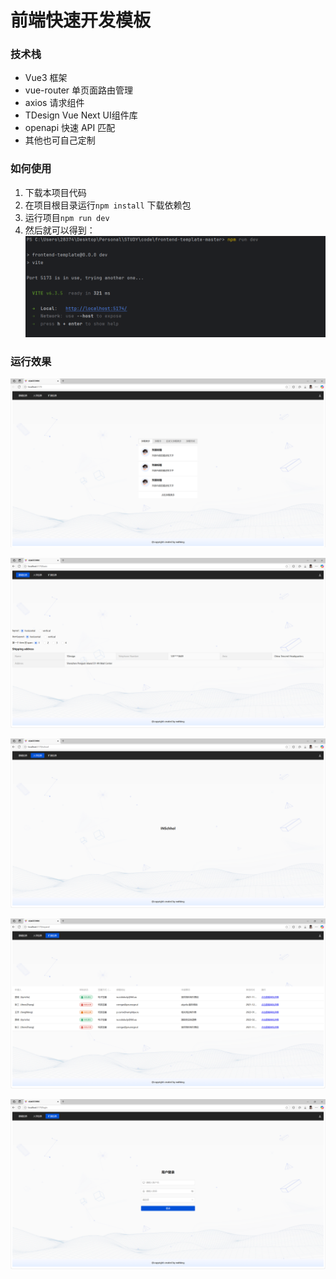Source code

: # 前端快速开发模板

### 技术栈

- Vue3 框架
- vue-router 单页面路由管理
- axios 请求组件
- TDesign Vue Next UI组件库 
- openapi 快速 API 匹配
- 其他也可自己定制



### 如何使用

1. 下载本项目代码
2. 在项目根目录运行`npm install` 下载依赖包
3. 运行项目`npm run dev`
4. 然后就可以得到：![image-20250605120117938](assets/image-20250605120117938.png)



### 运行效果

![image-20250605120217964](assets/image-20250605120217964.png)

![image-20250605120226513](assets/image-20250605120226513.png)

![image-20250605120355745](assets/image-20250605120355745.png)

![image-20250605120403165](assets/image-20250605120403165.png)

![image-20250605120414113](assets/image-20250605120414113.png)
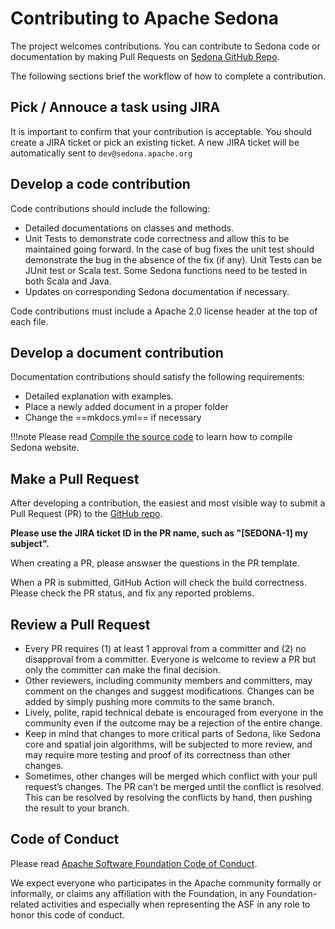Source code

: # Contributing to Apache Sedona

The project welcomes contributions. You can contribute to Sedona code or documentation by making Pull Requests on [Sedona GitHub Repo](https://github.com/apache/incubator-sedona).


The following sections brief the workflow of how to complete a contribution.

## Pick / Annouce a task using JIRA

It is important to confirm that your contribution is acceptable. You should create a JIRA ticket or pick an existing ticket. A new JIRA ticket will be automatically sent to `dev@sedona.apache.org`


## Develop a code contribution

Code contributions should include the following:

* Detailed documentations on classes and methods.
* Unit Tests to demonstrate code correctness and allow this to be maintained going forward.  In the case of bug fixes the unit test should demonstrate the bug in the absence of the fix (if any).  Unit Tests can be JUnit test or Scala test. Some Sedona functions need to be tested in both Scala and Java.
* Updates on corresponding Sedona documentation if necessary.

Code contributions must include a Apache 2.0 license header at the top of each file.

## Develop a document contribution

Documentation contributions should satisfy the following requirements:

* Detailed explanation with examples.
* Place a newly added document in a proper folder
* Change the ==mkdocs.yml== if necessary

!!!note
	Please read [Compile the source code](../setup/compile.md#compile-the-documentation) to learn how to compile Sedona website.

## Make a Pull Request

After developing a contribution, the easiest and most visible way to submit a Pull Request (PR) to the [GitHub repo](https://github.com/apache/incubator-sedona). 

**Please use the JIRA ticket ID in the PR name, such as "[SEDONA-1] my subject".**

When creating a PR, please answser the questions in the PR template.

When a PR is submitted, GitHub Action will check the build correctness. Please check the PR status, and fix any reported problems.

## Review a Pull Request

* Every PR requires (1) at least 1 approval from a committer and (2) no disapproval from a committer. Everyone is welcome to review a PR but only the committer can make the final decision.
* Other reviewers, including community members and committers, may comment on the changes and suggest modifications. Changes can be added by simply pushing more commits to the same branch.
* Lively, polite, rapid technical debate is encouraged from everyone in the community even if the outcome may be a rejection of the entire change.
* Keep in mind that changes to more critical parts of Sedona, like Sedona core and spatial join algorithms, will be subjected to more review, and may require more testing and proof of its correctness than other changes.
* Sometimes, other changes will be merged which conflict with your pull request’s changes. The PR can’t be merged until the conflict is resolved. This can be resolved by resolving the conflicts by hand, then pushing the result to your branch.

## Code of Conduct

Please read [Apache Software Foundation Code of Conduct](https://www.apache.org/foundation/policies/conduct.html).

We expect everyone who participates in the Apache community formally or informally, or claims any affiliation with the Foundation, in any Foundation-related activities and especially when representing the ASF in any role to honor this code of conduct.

## Directions for this task
Retype only the stretch of lines above starting at the one with "It is important" and stopping at the one with "When creating a", exactly as written, with both kept.

## Solution
It is important to confirm that your contribution is acceptable. You should create a JIRA ticket or pick an existing ticket. A new JIRA ticket will be automatically sent to `dev@sedona.apache.org`


## Develop a code contribution

Code contributions should include the following:

* Detailed documentations on classes and methods.
* Unit Tests to demonstrate code correctness and allow this to be maintained going forward.  In the case of bug fixes the unit test should demonstrate the bug in the absence of the fix (if any).  Unit Tests can be JUnit test or Scala test. Some Sedona functions need to be tested in both Scala and Java.
* Updates on corresponding Sedona documentation if necessary.

Code contributions must include a Apache 2.0 license header at the top of each file.

## Develop a document contribution

Documentation contributions should satisfy the following requirements:

* Detailed explanation with examples.
* Place a newly added document in a proper folder
* Change the ==mkdocs.yml== if necessary

!!!note
	Please read [Compile the source code](../setup/compile.md#compile-the-documentation) to learn how to compile Sedona website.

## Make a Pull Request

After developing a contribution, the easiest and most visible way to submit a Pull Request (PR) to the [GitHub repo](https://github.com/apache/incubator-sedona). 

**Please use the JIRA ticket ID in the PR name, such as "[SEDONA-1] my subject".**

When creating a PR, please answser the questions in the PR template.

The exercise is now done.